Would you copy each line of the data below that has "Brescapade"?
--- --- ---
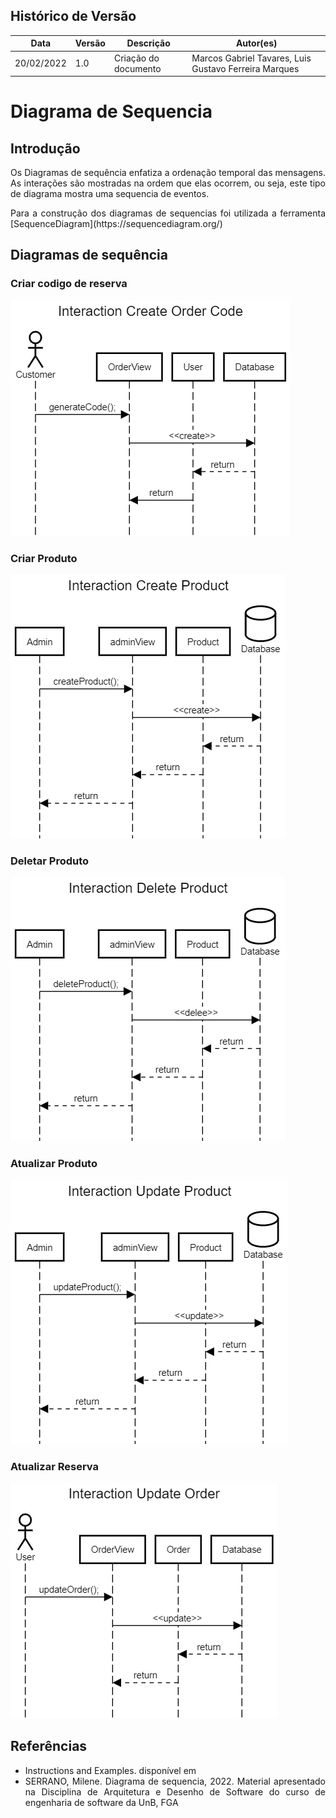 ## Histórico de Versão

| Data       | Versão | Descrição                                                 | Autor(es)      |
| ---------- | ------ | --------------------------------------------------------- | ------------ |
| 20/02/2022 | 1.0    | Criação do documento                                      | Marcos Gabriel Tavares, Luis Gustavo Ferreira Marques |


# Diagrama de Sequencia

## Introdução


<p align="justify">Os Diagramas de sequência enfatiza a ordenação temporal das mensagens. As interações são mostradas na ordem que elas ocorrem, ou seja, este tipo de diagrama mostra uma sequencia de eventos. </p>

<p align="justify"> Para a construção dos diagramas de sequencias foi utilizada a ferramenta  [SequenceDiagram](https://sequencediagram.org/) </p>

## Diagramas de sequência

### Criar codigo de reserva
![interactionCreateOrderCode](imagensdiagramas/sequencediagram1.png)

### Criar Produto
![interactionCreateProduct](imagensdiagramas/sequencediagram2.png)

### Deletar Produto
![interactionDeleteProduct](imagensdiagramas/sequencediagram3.png)

### Atualizar Produto
![interactionUpdateProduct](imagensdiagramas/sequencediagram4.png)

### Atualizar Reserva
![interactionDeleteProduct](imagensdiagramas/sequencediagram5.png)

## Referências

<ul align="justify">
    <li>Instructions and Examples. disponível em <https://sequencediagram.org/instructions.html> </li>
    <li>SERRANO, Milene. Diagrama de sequencia, 2022. Material apresentado na Disciplina de Arquitetura e Desenho de Software do curso de engenharia de software da UnB, FGA</li> 
</ul>
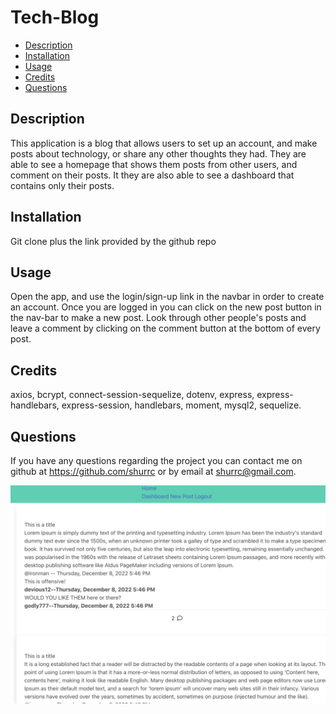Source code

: # Tech-Blog

- [Description](#description)
- [Installation](#installation)
- [Usage](#usage)
- [Credits](#credits)
- [Questions](#questions)


## Description
This application is a blog that allows users to set up an account, and make posts about technology, or share any other thoughts they had. They are able to see a homepage that shows them posts from other users, and comment on their posts. It they are also able to see a dashboard that contains only their posts.

## Installation
Git clone plus the link provided by the github repo  
    
## Usage
Open the app, and use the login/sign-up link in the navbar in order to create an account. Once you are logged in you can click on the new post button in the nav-bar to make a new post. Look through other people's posts and leave a comment by clicking on the comment button at the bottom of every post.


## Credits
axios, bcrypt, connect-session-sequelize, dotenv, express, express-handlebars,  express-session, handlebars, moment, mysql2, sequelize.

## Questions
If you have any questions regarding the project you can contact me on github at https://github.com/shurrc or by email at shurrc@gmail.com.

<img src="./public/images/Screen Shot 2022-12-08 at 5.46.33 PM.png"
     alt="project screenshot"/>



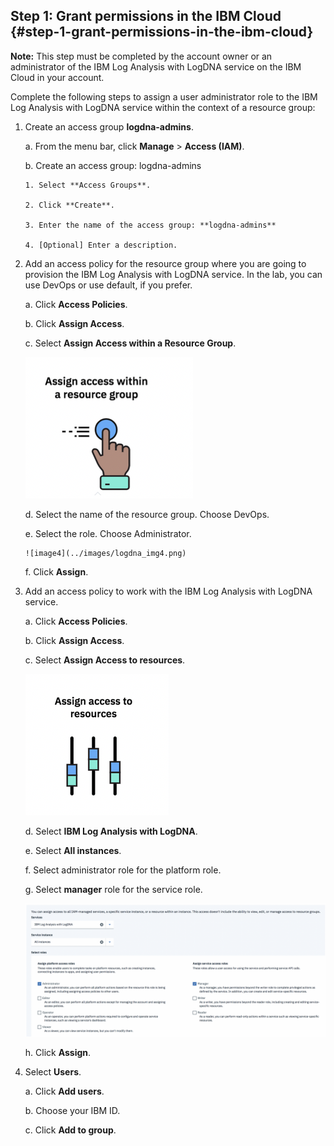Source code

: ## Step 1: Grant permissions in the IBM Cloud {#step-1-grant-permissions-in-the-ibm-cloud}

**Note:** This step must be completed by the account owner or an administrator of the IBM Log Analysis with LogDNA service on the IBM Cloud in your account.

Complete the following steps to assign a user administrator role to the IBM Log Analysis with LogDNA service within the context of a resource group:

1.  Create an access group **logdna-admins**.

    a.  From the menu bar, click **Manage** &gt; **Access (IAM)**.

    b.  Create an access group: logdna-admins  
        
        1. Select **Access Groups**.

        2. Click **Create**.

        3. Enter the name of the access group: **logdna-admins**

        4. [Optional] Enter a description.

2.  Add an access policy for the resource group where you are going to provision the IBM Log Analysis with LogDNA service. In the lab, you can use DevOps or use default, if you prefer.

    a.  Click **Access Policies**.

    b.  Click **Assign Access**.

    c.  Select **Assign Access within a Resource Group**.

    ![image3](../images/logdna_img3.png)

    d.  Select the name of the resource group. Choose DevOps.

    e.  Select the role. Choose Administrator.

        ![image4](../images/logdna_img4.png) 

    f.  Click **Assign**.

3.  Add an access policy to work with the IBM Log Analysis with LogDNA service.

    a.  Click **Access Policies**.

    b.  Click **Assign Access**.

    c.  Select **Assign Access to resources**.

    ![image5](../images/logdna_img5.png)

    d.  Select **IBM Log Analysis with LogDNA**.

    e.  Select **All instances**.

    f.  Select administrator role for the platform role.

    g.  Select **manager** role for the service role.

    ![image6](../images/logdna_img6.png)

    h.  Click **Assign**.

4.  Select **Users**.

    a.  Click **Add users**.

    b.  Choose your IBM ID.

    c.  Click **Add to group**.


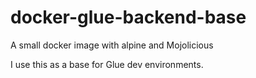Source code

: # docker-glue-backend-base

A small docker image with alpine and Mojolicious

I use this as a base for Glue dev environments.
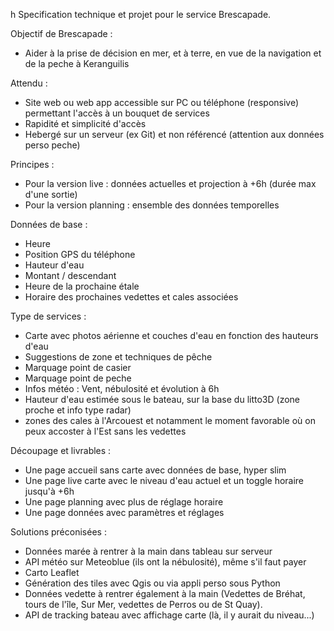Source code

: h
Specification technique et projet pour le service Brescapade. 

Objectif de Brescapade : 
- Aider à la prise de décision en mer, et à terre, en vue de la navigation et de la peche à Keranguilis

Attendu : 
- Site web ou web app accessible sur PC ou téléphone (responsive) permettant l'accès à un bouquet de services
- Rapidité et simplicité d'accès
- Hebergé sur un serveur (ex Git) et non référencé (attention aux données perso peche)
 
Principes : 
- Pour la version live : données actuelles et projection à +6h (durée max d'une sortie)
- Pour la version planning : ensemble des données temporelles

Données de base : 
- Heure
- Position GPS du téléphone
- Hauteur d'eau
- Montant / descendant
- Heure de la prochaine étale
- Horaire des prochaines vedettes et cales associées

Type de services : 
- Carte avec photos aérienne et couches d'eau en fonction des hauteurs d'eau
- Suggestions de zone et techniques de pêche
- Marquage point de casier
- Marquage point de peche
- Infos météo : Vent, nébulosité et évolution à 6h
- Hauteur d'eau estimée sous le bateau, sur la base du litto3D (zone proche et info type radar)
- zones des cales à l'Arcouest et notamment le moment favorable où on peux accoster à l'Est sans les vedettes

Découpage et livrables : 
- Une page accueil sans carte avec données de base, hyper slim
- Une page live carte avec le niveau d'eau actuel et un toggle horaire jusqu'à +6h
- Une page planning avec plus de réglage horaire
- Une page données avec paramètres et réglages

Solutions préconisées :
- Données marée à rentrer à la main dans tableau sur serveur
- API météo sur Meteoblue (ils ont la nébulosité), même s'il faut payer
- Carto Leaflet
- Génération des tiles avec Qgis ou via appli perso sous Python
- Données vedette à rentrer également à la main (Vedettes de Bréhat, tours de l'île, Sur Mer, vedettes de Perros ou de St Quay).
- API de tracking bateau avec affichage carte (là, il y aurait du niveau...)  
  
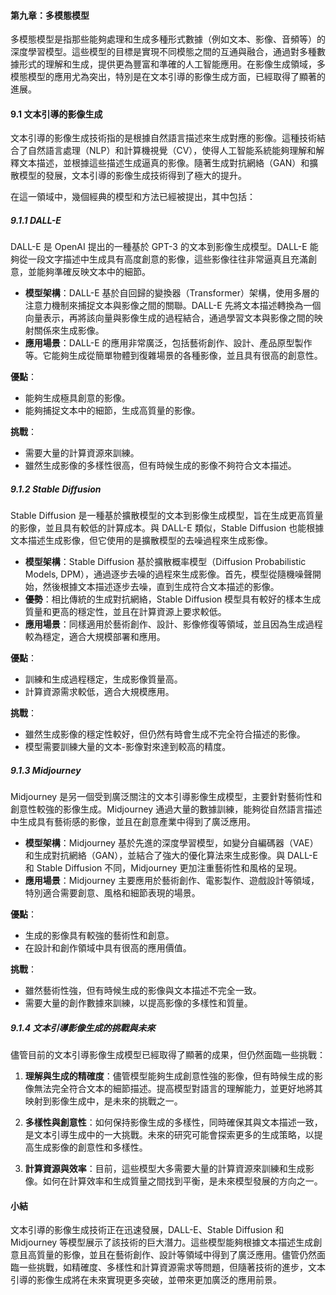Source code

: #### 第九章：多模態模型

多模態模型是指那些能夠處理和生成多種形式數據（例如文本、影像、音頻等）的深度學習模型。這些模型的目標是實現不同模態之間的互通與融合，通過對多種數據形式的理解和生成，提供更為豐富和準確的人工智能應用。在影像生成領域，多模態模型的應用尤為突出，特別是在文本引導的影像生成方面，已經取得了顯著的進展。

#### 9.1 文本引導的影像生成

文本引導的影像生成技術指的是根據自然語言描述來生成對應的影像。這種技術結合了自然語言處理（NLP）和計算機視覺（CV），使得人工智能系統能夠理解和解釋文本描述，並根據這些描述生成逼真的影像。隨著生成對抗網絡（GAN）和擴散模型的發展，文本引導的影像生成技術得到了極大的提升。

在這一領域中，幾個經典的模型和方法已經被提出，其中包括：

##### 9.1.1 DALL-E

DALL-E 是 OpenAI 提出的一種基於 GPT-3 的文本到影像生成模型。DALL-E 能夠從一段文字描述中生成具有高度創意的影像，這些影像往往非常逼真且充滿創意，並能夠準確反映文本中的細節。

- **模型架構**：DALL-E 基於自回歸的變換器（Transformer）架構，使用多層的注意力機制來捕捉文本與影像之間的關聯。DALL-E 先將文本描述轉換為一個向量表示，再將該向量與影像生成的過程結合，通過學習文本與影像之間的映射關係來生成影像。
- **應用場景**：DALL-E 的應用非常廣泛，包括藝術創作、設計、產品原型製作等。它能夠生成從簡單物體到復雜場景的各種影像，並且具有很高的創意性。

**優點**：
- 能夠生成極具創意的影像。
- 能夠捕捉文本中的細節，生成高質量的影像。

**挑戰**：
- 需要大量的計算資源來訓練。
- 雖然生成影像的多樣性很高，但有時候生成的影像不夠符合文本描述。

##### 9.1.2 Stable Diffusion

Stable Diffusion 是一種基於擴散模型的文本到影像生成模型，旨在生成更高質量的影像，並且具有較低的計算成本。與 DALL-E 類似，Stable Diffusion 也能根據文本描述生成影像，但它使用的是擴散模型的去噪過程來生成影像。

- **模型架構**：Stable Diffusion 基於擴散概率模型（Diffusion Probabilistic Models, DPM），通過逐步去噪的過程來生成影像。首先，模型從隨機噪聲開始，然後根據文本描述逐步去噪，直到生成符合文本描述的影像。
- **優勢**：相比傳統的生成對抗網絡，Stable Diffusion 模型具有較好的樣本生成質量和更高的穩定性，並且在計算資源上要求較低。
- **應用場景**：同樣適用於藝術創作、設計、影像修復等領域，並且因為生成過程較為穩定，適合大規模部署和應用。

**優點**：
- 訓練和生成過程穩定，生成影像質量高。
- 計算資源需求較低，適合大規模應用。

**挑戰**：
- 雖然生成影像的穩定性較好，但仍然有時會生成不完全符合描述的影像。
- 模型需要訓練大量的文本-影像對來達到較高的精度。

##### 9.1.3 Midjourney

Midjourney 是另一個受到廣泛關注的文本引導影像生成模型，主要針對藝術性和創意性較強的影像生成。Midjourney 通過大量的數據訓練，能夠從自然語言描述中生成具有藝術感的影像，並且在創意產業中得到了廣泛應用。

- **模型架構**：Midjourney 基於先進的深度學習模型，如變分自編碼器（VAE）和生成對抗網絡（GAN），並結合了強大的優化算法來生成影像。與 DALL-E 和 Stable Diffusion 不同，Midjourney 更加注重藝術性和風格的呈現。
- **應用場景**：Midjourney 主要應用於藝術創作、電影製作、遊戲設計等領域，特別適合需要創意、風格和細節表現的場景。

**優點**：
- 生成的影像具有較強的藝術性和創意。
- 在設計和創作領域中具有很高的應用價值。

**挑戰**：
- 雖然藝術性強，但有時候生成的影像與文本描述不完全一致。
- 需要大量的創作數據來訓練，以提高影像的多樣性和質量。

##### 9.1.4 文本引導影像生成的挑戰與未來

儘管目前的文本引導影像生成模型已經取得了顯著的成果，但仍然面臨一些挑戰：

1. **理解與生成的精確度**：儘管模型能夠生成創意性強的影像，但有時候生成的影像無法完全符合文本的細節描述。提高模型對語言的理解能力，並更好地將其映射到影像生成中，是未來的挑戰之一。

2. **多樣性與創意性**：如何保持影像生成的多樣性，同時確保其與文本描述一致，是文本引導生成中的一大挑戰。未來的研究可能會探索更多的生成策略，以提高生成影像的創意性和多樣性。

3. **計算資源與效率**：目前，這些模型大多需要大量的計算資源來訓練和生成影像。如何在計算效率和生成質量之間找到平衡，是未來模型發展的方向之一。

#### 小結

文本引導的影像生成技術正在迅速發展，DALL-E、Stable Diffusion 和 Midjourney 等模型展示了該技術的巨大潛力。這些模型能夠根據文本描述生成創意且高質量的影像，並且在藝術創作、設計等領域中得到了廣泛應用。儘管仍然面臨一些挑戰，如精確度、多樣性和計算資源需求等問題，但隨著技術的進步，文本引導的影像生成將在未來實現更多突破，並帶來更加廣泛的應用前景。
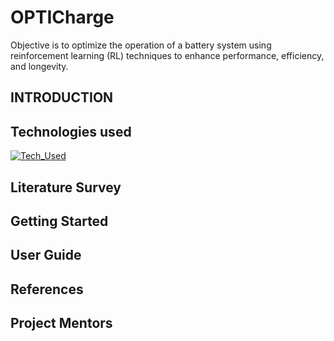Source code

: # OPTICharge
Objective is to optimize the operation of a battery system using reinforcement learning (RL) techniques to enhance performance, efficiency, and longevity.

## INTRODUCTION

## Technologies used
[![Tech_Used](https://skills.thijs.gg/icons?i=py)](https://skills.thijs.gg)
## Literature Survey
## Getting Started
## User Guide
## References
## Project Mentors





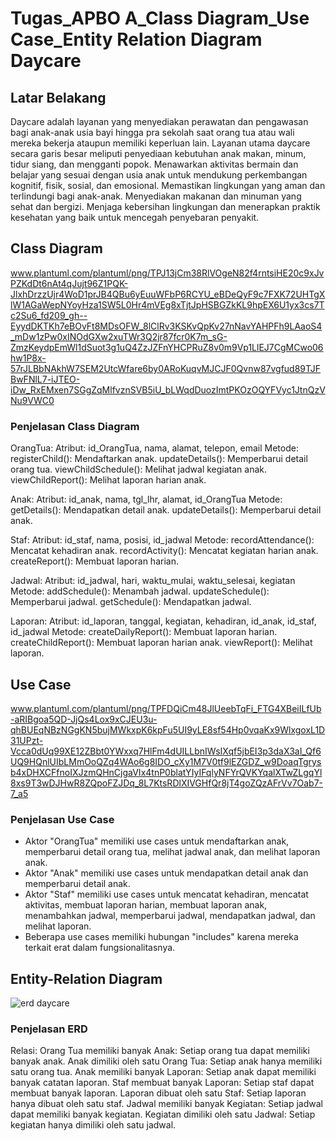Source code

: # Tugas_APBO A_Class Diagram_Use Case_Entity Relation Diagram Daycare

## Latar Belakang
Daycare adalah layanan yang menyediakan perawatan dan pengawasan bagi anak-anak usia bayi 
hingga pra sekolah saat orang tua atau wali mereka bekerja ataupun memiliki keperluan lain.
Layanan utama daycare secara garis besar meliputi penyediaan kebutuhan anak makan, minum, 
tidur siang, dan mengganti popok. Menawarkan aktivitas bermain dan belajar yang sesuai dengan 
usia anak untuk mendukung perkembangan kognitif, fisik, sosial, dan emosional. Memastikan 
lingkungan yang aman dan terlindungi bagi anak-anak. Menyediakan makanan dan minuman yang 
sehat dan bergizi. Menjaga kebersihan lingkungan dan menerapkan praktik kesehatan yang baik 
untuk mencegah penyebaran penyakit.

## Class Diagram 
www.plantuml.com/plantuml/png/TPJ13jCm38RlVOgeN82f4rntsiHE20c9xJvPZKdDt6nAt4qJujt96Z1PQK-JlxhDrzzUjr4WoD1prJB4QBu6yEuuWFbP6RCYU_eBDeQyF9c7FXK72UHTgXlW1AGaWepNYoyHza1SW5L0Hr4mVEg8xTjtJpHSBGZkKL9hpEX6U1yx3cs7Tc2Su6_fd209_gh--EyydDKTKh7eBOvFt8MDsOFW_8lClRv3KSKvQpKv27nNavYAHPFh9LAaoS4_mDw1zPw0xINOdGXw2xuTWr3Q2jr87fcr0K7m_sG-ZmzKeydpEmWl1dSuot3g1uQ4ZzJZFnYHCPRuZ8v0m9Vp1LlEJ7CgMCwo06hw1P8x-57rJLBbNAkhW7SEM2UtcWfare6by0ARoKuqvMJCJF0Qvnw87vgfud89TJFBwFNlL7-iJTEO-iDw_RxEMxen7SGgZqMlfvznSVB5iU_bLWqdDuozImtPKOzOQYFVyc1JtnQzVNu9VWC0

### Penjelasan Class Diagram
OrangTua:
Atribut: id_OrangTua, nama, alamat, telepon, email
Metode:
registerChild(): Mendaftarkan anak.
updateDetails(): Memperbarui detail orang tua.
viewChildSchedule(): Melihat jadwal kegiatan anak.
viewChildReport(): Melihat laporan harian anak.

Anak:
Atribut: id_anak, nama, tgl_lhr, alamat, id_OrangTua
Metode:
getDetails(): Mendapatkan detail anak.
updateDetails(): Memperbarui detail anak.

Staf:
Atribut: id_staf, nama, posisi, id_jadwal
Metode:
recordAttendance(): Mencatat kehadiran anak.
recordActivity(): Mencatat kegiatan harian anak.
createReport(): Membuat laporan harian.

Jadwal:
Atribut: id_jadwal, hari, waktu_mulai, waktu_selesai, kegiatan
Metode:
addSchedule(): Menambah jadwal.
updateSchedule(): Memperbarui jadwal.
getSchedule(): Mendapatkan jadwal.

Laporan:
Atribut: id_laporan, tanggal, kegiatan, kehadiran, id_anak, id_staf, id_jadwal
Metode:
createDailyReport(): Membuat laporan harian.
createChildReport(): Membuat laporan harian anak.
viewReport(): Melihat laporan.

## Use Case
www.plantuml.com/plantuml/png/TPFDQiCm48JlUeebTqFi_FTG4XBeiILfUb-aRIBgoa5QD-JjQs4Lox9xCJEU3u-qhBUEqNBzNGgKN5bujMWkxpK6kpFu5UI9yLE8sf54Hp0vqaKx9WlxgoxL1D31UPzt-Vcca0dUq99XE12ZBbt0YWxxq7HlFm4dUILLbnIWsIXqf5jbEI3p3daX3aI_Qf6UQ9HQnlUIbLMmOoQZq4WAo6g8IDO_cXy1M7V0tf9lEZGDZ_w9DoaqTgrysb4xDHXCFfnoIXJzmQHnCjgaVIx4tnP0blatYIyIFqlyNFYrQVKYqalXTwZLgqYl8xs9T3wDJHwR8ZQpoFZJDq_8L7KtsRDlXIVGHfQr8jT4goZQzAFrVv7Oab7-7_a5

### Penjelasan Use Case
- Aktor "OrangTua" memiliki use cases untuk mendaftarkan anak, memperbarui detail orang tua, melihat jadwal anak, dan melihat laporan anak.
- Aktor "Anak" memiliki use cases untuk mendapatkan detail anak dan memperbarui detail anak.
- Aktor "Staf" memiliki use cases untuk mencatat kehadiran, mencatat aktivitas, membuat laporan harian, membuat laporan anak, menambahkan jadwal, memperbarui jadwal, mendapatkan jadwal, dan melihat laporan.
- Beberapa use cases memiliki hubungan "includes" karena mereka terkait erat dalam fungsionalitasnya.

## Entity-Relation Diagram
![erd daycare](https://github.com/FarhanRamadhan23/Tugas-APBO-erd-usecase-class-diagram/assets/167953699/6901484c-b099-484c-8fdd-0a1481af2327)

### Penjelasan ERD
Relasi:
Orang Tua memiliki banyak Anak: Setiap orang tua dapat memiliki banyak anak.
Anak dimiliki oleh satu Orang Tua: Setiap anak hanya memiliki satu orang tua.
Anak memiliki banyak Laporan: Setiap anak dapat memiliki banyak catatan laporan.
Staf membuat banyak Laporan: Setiap staf dapat membuat banyak laporan.
Laporan dibuat oleh satu Staf: Setiap laporan hanya dibuat oleh satu staf.
Jadwal memiliki banyak Kegiatan: Setiap jadwal dapat memiliki banyak kegiatan.
Kegiatan dimiliki oleh satu Jadwal: Setiap kegiatan hanya dimiliki oleh satu jadwal.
--- --- ---
ANSWER BELOW.
Specification technique et projet pour le service Brescapade. 
Objectif de Brescapade : 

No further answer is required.